With the anticipated opening date set to be announced in 2024, the Broad Street facility will serve as an incubator and active commerce location for new entrepreneurs, start-ups, innovators, and existing business owners in our community. Temporary workspaces, meeting rooms, a commercial kitchen, technology equipment, and retail space will all be available to accelerator program participants. In addition, there will be opportunities to develop pitches, refine business models, and conduct market research in one centrally located training center.
Participants will also have the opportunity to interact and network with local venture capitalists and commercial banking representatives who will offer guidance in acquiring funding and accessing capital. Program facilitators will give advice and recommendations on matters including concept ideation and proposals, business ethics, intellectual property, marketing, finance, grant writing, and leadership. Boutique resources will be available to both new and existing small businesses.
The power of connection and collaboration cannot be overstated when fostering new business owners’ entrepreneurial spirit and empowerment. The exchanging of ideas in a centralized environment of inclusion, creation, and cooperation offers genuine opportunities for networking with community stakeholders who can help support and grow new businesses.
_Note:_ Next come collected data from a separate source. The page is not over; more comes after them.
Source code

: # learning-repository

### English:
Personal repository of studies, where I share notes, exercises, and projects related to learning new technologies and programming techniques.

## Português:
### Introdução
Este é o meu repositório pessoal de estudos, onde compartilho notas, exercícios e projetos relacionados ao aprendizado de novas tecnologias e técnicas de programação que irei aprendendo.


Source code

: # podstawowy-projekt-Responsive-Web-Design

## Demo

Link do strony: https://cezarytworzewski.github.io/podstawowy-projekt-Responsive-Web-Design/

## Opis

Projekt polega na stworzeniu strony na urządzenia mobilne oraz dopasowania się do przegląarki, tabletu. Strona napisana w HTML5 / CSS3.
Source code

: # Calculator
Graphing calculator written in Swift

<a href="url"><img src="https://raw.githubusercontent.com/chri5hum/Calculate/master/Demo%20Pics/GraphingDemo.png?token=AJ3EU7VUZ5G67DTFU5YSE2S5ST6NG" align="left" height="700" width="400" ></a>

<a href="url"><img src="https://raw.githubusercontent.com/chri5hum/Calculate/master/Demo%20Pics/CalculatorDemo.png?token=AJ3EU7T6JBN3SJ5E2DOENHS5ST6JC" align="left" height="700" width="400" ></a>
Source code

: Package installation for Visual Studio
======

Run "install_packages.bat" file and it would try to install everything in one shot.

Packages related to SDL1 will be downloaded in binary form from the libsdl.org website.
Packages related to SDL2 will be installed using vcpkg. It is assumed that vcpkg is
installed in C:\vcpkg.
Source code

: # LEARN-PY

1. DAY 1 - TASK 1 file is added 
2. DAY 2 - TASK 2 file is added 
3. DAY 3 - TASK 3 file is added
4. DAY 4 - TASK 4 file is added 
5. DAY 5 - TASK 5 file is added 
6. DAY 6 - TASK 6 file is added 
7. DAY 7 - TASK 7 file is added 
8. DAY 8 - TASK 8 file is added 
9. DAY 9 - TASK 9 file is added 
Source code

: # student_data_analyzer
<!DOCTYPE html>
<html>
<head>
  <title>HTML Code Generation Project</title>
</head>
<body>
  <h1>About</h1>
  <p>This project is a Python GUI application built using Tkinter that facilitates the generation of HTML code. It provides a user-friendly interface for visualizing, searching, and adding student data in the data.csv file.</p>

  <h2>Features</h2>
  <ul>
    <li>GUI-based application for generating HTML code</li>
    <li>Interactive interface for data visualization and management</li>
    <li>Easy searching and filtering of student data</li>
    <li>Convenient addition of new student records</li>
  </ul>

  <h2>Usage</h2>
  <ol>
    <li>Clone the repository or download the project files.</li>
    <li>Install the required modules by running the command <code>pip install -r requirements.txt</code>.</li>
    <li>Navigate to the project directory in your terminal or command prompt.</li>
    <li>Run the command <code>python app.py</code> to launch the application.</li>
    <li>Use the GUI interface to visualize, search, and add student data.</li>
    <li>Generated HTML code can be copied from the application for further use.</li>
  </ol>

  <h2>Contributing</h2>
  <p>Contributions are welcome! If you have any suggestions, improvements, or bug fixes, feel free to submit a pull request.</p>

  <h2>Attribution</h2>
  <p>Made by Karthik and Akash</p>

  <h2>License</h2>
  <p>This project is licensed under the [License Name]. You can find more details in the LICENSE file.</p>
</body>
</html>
Assisting local entrepreneurs leads to a more vibrant community and greater diversity in public services as well as a boom for job creation and the local economy. According to Stephan Goetz, professor of regional economics at Penn State, “Local ownership matters in important ways. Smaller, locally-owned businesses provide higher, long-term economic growth. We can’t look outside of the community for our economic salvation. The best strategy is to help people start new businesses locally and help them grow and be successful.”
The DDA is honored to help small business owners achieve their goals, turn ideas into realities, and develop small beginnings into big success here in downtown Augusta, GA!